-- YOUR GOAL --
Your answer must be the lines from the start of the records through the line with "Разработчики приложений будут", exactly as written, without the pictures.

[Dataset items]

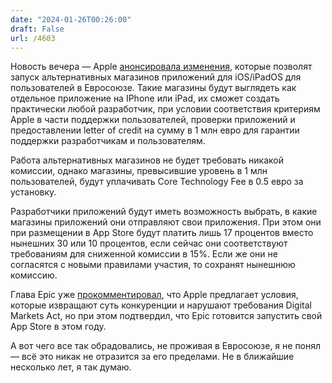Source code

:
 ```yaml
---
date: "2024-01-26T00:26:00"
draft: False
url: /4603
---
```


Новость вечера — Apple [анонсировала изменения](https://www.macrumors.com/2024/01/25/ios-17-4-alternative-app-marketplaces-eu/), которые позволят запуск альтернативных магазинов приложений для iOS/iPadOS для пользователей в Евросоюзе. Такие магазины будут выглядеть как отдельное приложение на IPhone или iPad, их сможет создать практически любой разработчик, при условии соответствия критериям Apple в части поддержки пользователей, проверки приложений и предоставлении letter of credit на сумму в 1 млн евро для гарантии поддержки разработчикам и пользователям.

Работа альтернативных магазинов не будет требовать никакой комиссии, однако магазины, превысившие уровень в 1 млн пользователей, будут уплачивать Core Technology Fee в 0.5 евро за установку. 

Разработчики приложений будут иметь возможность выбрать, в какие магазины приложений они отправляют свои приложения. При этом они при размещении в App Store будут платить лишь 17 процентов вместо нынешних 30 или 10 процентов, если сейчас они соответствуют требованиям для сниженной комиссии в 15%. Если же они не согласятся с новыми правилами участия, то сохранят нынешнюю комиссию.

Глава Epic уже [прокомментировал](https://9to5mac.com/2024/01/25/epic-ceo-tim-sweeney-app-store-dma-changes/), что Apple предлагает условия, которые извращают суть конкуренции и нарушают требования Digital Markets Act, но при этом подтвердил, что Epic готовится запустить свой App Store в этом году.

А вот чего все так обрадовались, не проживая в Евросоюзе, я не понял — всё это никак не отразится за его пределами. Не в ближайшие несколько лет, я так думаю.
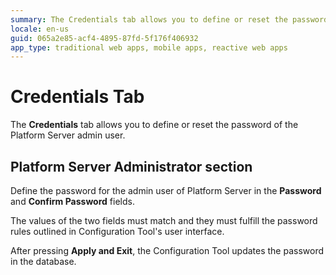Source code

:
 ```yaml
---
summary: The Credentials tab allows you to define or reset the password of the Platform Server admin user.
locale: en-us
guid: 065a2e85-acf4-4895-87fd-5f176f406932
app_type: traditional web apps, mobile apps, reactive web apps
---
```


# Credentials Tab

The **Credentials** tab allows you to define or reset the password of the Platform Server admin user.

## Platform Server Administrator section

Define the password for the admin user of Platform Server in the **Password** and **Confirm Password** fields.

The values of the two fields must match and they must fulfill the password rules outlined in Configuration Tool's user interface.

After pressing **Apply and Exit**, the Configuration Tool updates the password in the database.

-- RESPONSE TO THIS TASK --
Source code

:
 ```yaml
---
date: "2024-01-26T00:26:00"
draft: False
url: /4603
---
```


Новость вечера — Apple [анонсировала изменения](https://www.macrumors.com/2024/01/25/ios-17-4-alternative-app-marketplaces-eu/), которые позволят запуск альтернативных магазинов приложений для iOS/iPadOS для пользователей в Евросоюзе. Такие магазины будут выглядеть как отдельное приложение на IPhone или iPad, их сможет создать практически любой разработчик, при условии соответствия критериям Apple в части поддержки пользователей, проверки приложений и предоставлении letter of credit на сумму в 1 млн евро для гарантии поддержки разработчикам и пользователям.

Работа альтернативных магазинов не будет требовать никакой комиссии, однако магазины, превысившие уровень в 1 млн пользователей, будут уплачивать Core Technology Fee в 0.5 евро за установку. 

Разработчики приложений будут иметь возможность выбрать, в какие магазины приложений они отправляют свои приложения. При этом они при размещении в App Store будут платить лишь 17 процентов вместо нынешних 30 или 10 процентов, если сейчас они соответствуют требованиям для сниженной комиссии в 15%. Если же они не согласятся с новыми правилами участия, то сохранят нынешнюю комиссию.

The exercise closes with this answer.